Must-Reads, Ongoing Personal Challenges

On the twelfth and final day of My Twelve Days of Challenges, I’m bookchatting about what I affectionately but determinedly call my Must Reads. The current year’s are listed here and there will be links to archived lists in the future.

Classics:
1. Leo Tolstoy’s War and Peace (1865-67)
2. Anthony Trollope’s The Warden (1855)
3. Thomas Hardy’s Tess of the D’Urbervilles (1891)

Snapshot of Canlit I’ve Missed, 1994:
4. Elisabeth Vonarburg’s Reluctant Voyagers (1994) Trans. Jane Brierley (1995)
5. Hiromi Goto’s Chorus of Mushrooms (1994)
6. M.G. Vassanji’s The Book of Secrets (1994)

VMCs:
7. Winifred Holtby’s South Riding (1936)
8. Paule Marshall’s Brown Girl Brownstones (1959)
9. Dorothy West’s The Wedding (1995)

Newsy Non-fiction:
10. Jared Diamond’s Guns, Germs and Steel (1997)
11. Michael Pollan’s The Omnivore’s Dilemma (2006)
12. Raj Patel’s The Value of Nothing (2009)

In June, I was halfway through my Must Reads, but I had skillfully left the hardest bits (including the non-fiction) to the end. I struggled with The Value of Nothing, beginning in the summer, but restarting last month before finally concentrating on it solidly enough to finish.
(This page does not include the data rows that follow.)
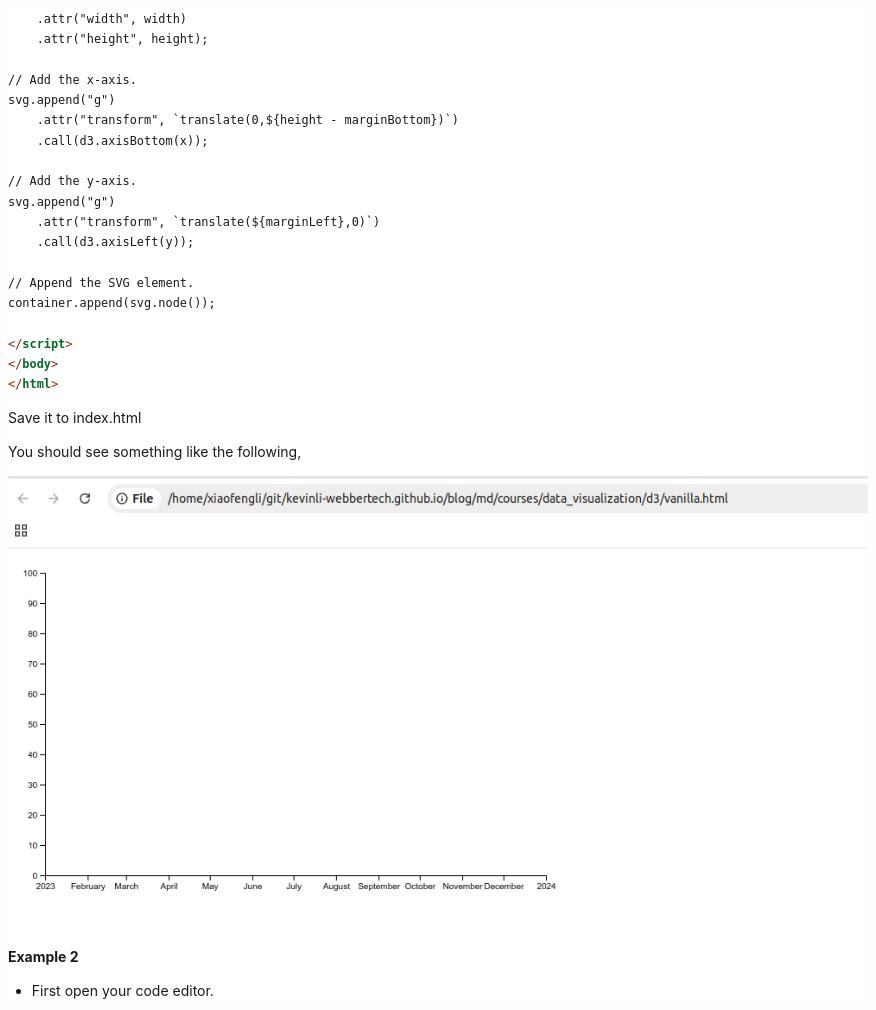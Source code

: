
 ```html
    .attr("width", width)
    .attr("height", height);

// Add the x-axis.
svg.append("g")
    .attr("transform", `translate(0,${height - marginBottom})`)
    .call(d3.axisBottom(x));

// Add the y-axis.
svg.append("g")
    .attr("transform", `translate(${marginLeft},0)`)
    .call(d3.axisLeft(y));

// Append the SVG element.
container.append(svg.node());

</script>
</body>
</html>
```

Save it to index.html

You should see something like the following,

![example1](../../../../images/data_visualization/d3/example1.png)

**Example 2**

* First open your code editor.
And i’s no exaggeration to say that I was reading War and Peace for the entire year, as I’d begun it the year before. But I lost the thread of the story in May and it sat for a good while. Finally I rented the BBC miniseries (with Anthony Hopkins) and watched enough of it to feel as though I could settle back into the book without rereading.

Then I came across this snippet from 1001 Books and I realized that I was doing it just like that: reading like a rite of passage instead of reading for the joy of the story. Here is what the editors had to say:

“Leo Tolstoy’s War and Peace is one of those few texts – James Joyce’s Ulysses is another – that are too often read as some kind of endurance test or rite of passage, only to be either abandoned halfway or displayed as a shelf-bound trophy, never to be touched again. It is indeed very long, but it is a novel that abundantly repays close attention and re-reading.”
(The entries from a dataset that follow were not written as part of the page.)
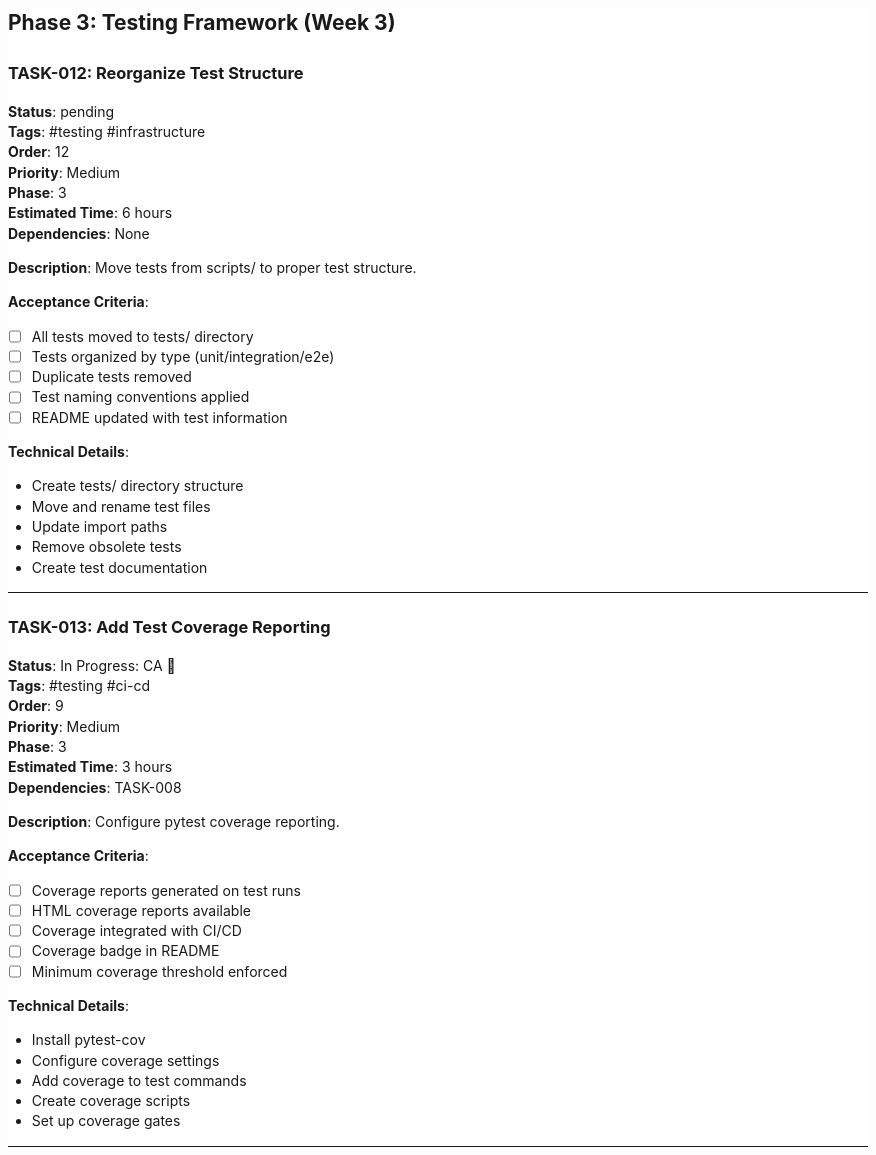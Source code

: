 
## Phase 3: Testing Framework (Week 3)

### TASK-012: Reorganize Test Structure
**Status**: pending  
**Tags**: #testing #infrastructure  
**Order**: 12  
**Priority**: Medium  
**Phase**: 3  
**Estimated Time**: 6 hours  
**Dependencies**: None  

**Description**: Move tests from scripts/ to proper test structure.

**Acceptance Criteria**:
- [ ] All tests moved to tests/ directory
- [ ] Tests organized by type (unit/integration/e2e)
- [ ] Duplicate tests removed
- [ ] Test naming conventions applied
- [ ] README updated with test information

**Technical Details**:
- Create tests/ directory structure
- Move and rename test files
- Update import paths
- Remove obsolete tests
- Create test documentation

---

### TASK-013: Add Test Coverage Reporting
**Status**: In Progress: CA 🔄  
**Tags**: #testing #ci-cd  
**Order**: 9  
**Priority**: Medium  
**Phase**: 3  
**Estimated Time**: 3 hours  
**Dependencies**: TASK-008  

**Description**: Configure pytest coverage reporting.

**Acceptance Criteria**:
- [ ] Coverage reports generated on test runs
- [ ] HTML coverage reports available
- [ ] Coverage integrated with CI/CD
- [ ] Coverage badge in README
- [ ] Minimum coverage threshold enforced

**Technical Details**:
- Install pytest-cov
- Configure coverage settings
- Add coverage to test commands
- Create coverage scripts
- Set up coverage gates

---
It suddenly felt as though I’d done the book a grave disservice. I suddenly wanted to reread it without an eye to finishing it, with only an eye to reading it. I was reminded of the experience I’m having now, shared with a reading friend, of reading Dickens in its original serialization. It really does change the reading experience.

So I’m counting this novel read as my rite-of-passage Must Read. But I don’t know if I’ve really read it. And I do think I’ll keep it in mind as a reread. (Certainly keeping those Russian names straight will be easier on a second reading.) But, until that time, here’s a token quote for war and one for peace:

“Stepping back into these explicit conditions of regimental life, Rostov felt the delight and relief a tired man feels in lying down to rest.”
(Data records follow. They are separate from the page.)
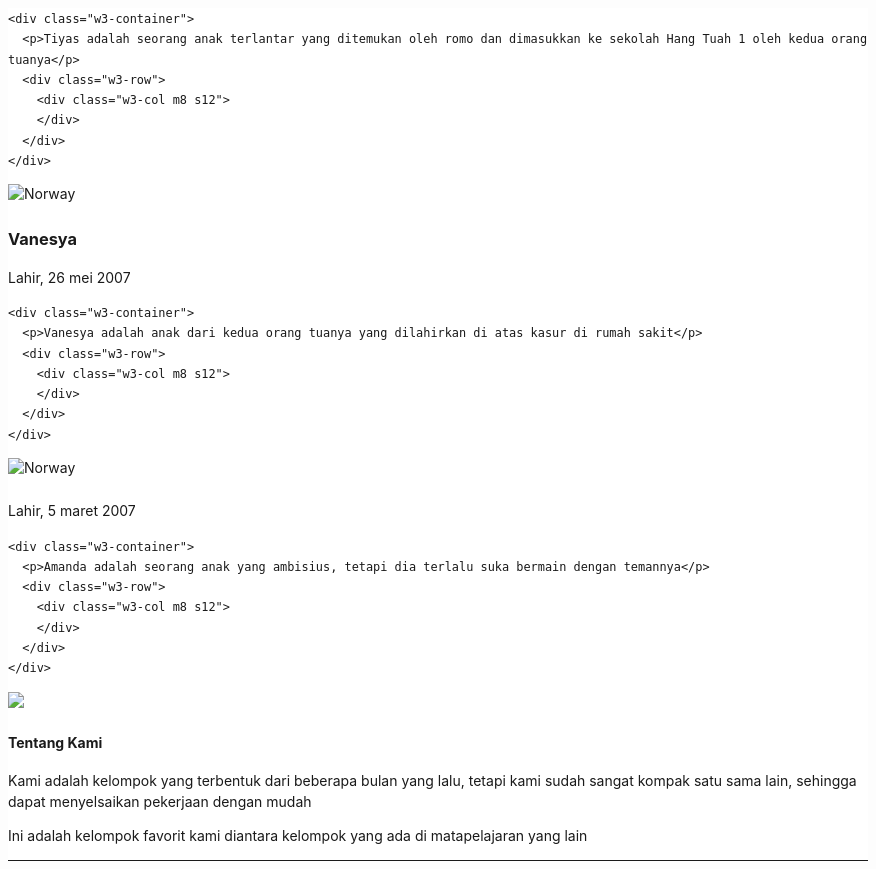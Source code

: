     <div class="w3-container">
      <p>Tiyas adalah seorang anak terlantar yang ditemukan oleh romo dan dimasukkan ke sekolah Hang Tuah 1 oleh kedua orang tuanya</p>
      <div class="w3-row">
        <div class="w3-col m8 s12">
        </div>
      </div>
    </div>
  </div>

  <div class="w3-card-4 w3-margin w3-white">
  <img src="Danu 2.jpeg" alt="Norway" style="width:500px; height:500px">
    <div class="w3-container">
      <h3><b>Vanesya</b></h3>
      <span class="w3-opacity">Lahir, 26 mei 2007</span>
    </div>

    <div class="w3-container">
      <p>Vanesya adalah anak dari kedua orang tuanya yang dilahirkan di atas kasur di rumah sakit</p>
      <div class="w3-row">
        <div class="w3-col m8 s12">
        </div>
      </div>
    </div>
  </div>

  <div class="w3-card-4 w3-margin w3-white">
  <img src="Amanda.jpeg" alt="Norway" style="width:100%">
    <div class="w3-container">
      <h3><b></b></h3>
      <span class="w3-opacity">Lahir, 5 maret 2007</span>
    </div>

    <div class="w3-container">
      <p>Amanda adalah seorang anak yang ambisius, tetapi dia terlalu suka bermain dengan temannya</p>
      <div class="w3-row">
        <div class="w3-col m8 s12">
        </div>
      </div>
    </div>
  </div>
  

</div>


<div class="w3-col l4">
  
  <div class="w3-card w3-margin w3-margin-top">
  <img src="Foto kelompok.jpeg" style="width:100%">
    <div class="w3-container w3-white">
      <h4><b>Tentang Kami</b></h4>
      <p>Kami adalah kelompok yang terbentuk dari beberapa bulan yang lalu, tetapi kami sudah sangat kompak satu sama lain, sehingga dapat menyelsaikan pekerjaan dengan mudah</p>
      <p>Ini adalah kelompok favorit kami diantara kelompok yang ada di matapelajaran yang lain</p>
    </div>
  </div><hr>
“Remember one thing, princess: I hold to the principle that a girl has a perfect right to choose for herself. I give you complete freedom. But remember one thing: your life’s happiness depends on your decision. Never mind about me.”

And one for the universal commentary on humanity that brings so many people back to Tolstoy, whether for rite-of-passage reading or pleasure:

“It was as though the thread of the principal screw which held his life together had worn smooth. The screw would not go in or come out but went on twisting round in the same groove without catching, and it was impossible to stop turning it.”

Do you have Must Reads? Do they keep you focussed or do they terrorize you?